> **Task objective**
Without skipping or changing anything, print all the entries.

> **Information**
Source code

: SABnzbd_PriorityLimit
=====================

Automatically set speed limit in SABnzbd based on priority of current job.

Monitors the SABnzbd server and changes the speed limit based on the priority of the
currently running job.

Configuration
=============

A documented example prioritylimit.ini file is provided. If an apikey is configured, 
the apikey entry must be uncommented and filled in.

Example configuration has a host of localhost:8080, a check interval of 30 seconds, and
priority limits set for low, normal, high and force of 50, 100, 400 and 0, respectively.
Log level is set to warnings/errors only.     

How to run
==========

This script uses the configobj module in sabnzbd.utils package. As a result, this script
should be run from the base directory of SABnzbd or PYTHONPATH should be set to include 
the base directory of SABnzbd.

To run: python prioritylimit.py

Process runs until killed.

> **Exercise answer**
Source code

: SABnzbd_PriorityLimit
=====================

Automatically set speed limit in SABnzbd based on priority of current job.

Monitors the SABnzbd server and changes the speed limit based on the priority of the
currently running job.

Configuration
=============

A documented example prioritylimit.ini file is provided. If an apikey is configured, 
the apikey entry must be uncommented and filled in.

Example configuration has a host of localhost:8080, a check interval of 30 seconds, and
priority limits set for low, normal, high and force of 50, 100, 400 and 0, respectively.
Log level is set to warnings/errors only.     

How to run
==========

This script uses the configobj module in sabnzbd.utils package. As a result, this script
should be run from the base directory of SABnzbd or PYTHONPATH should be set to include 
the base directory of SABnzbd.

To run: python prioritylimit.py

Process runs until killed.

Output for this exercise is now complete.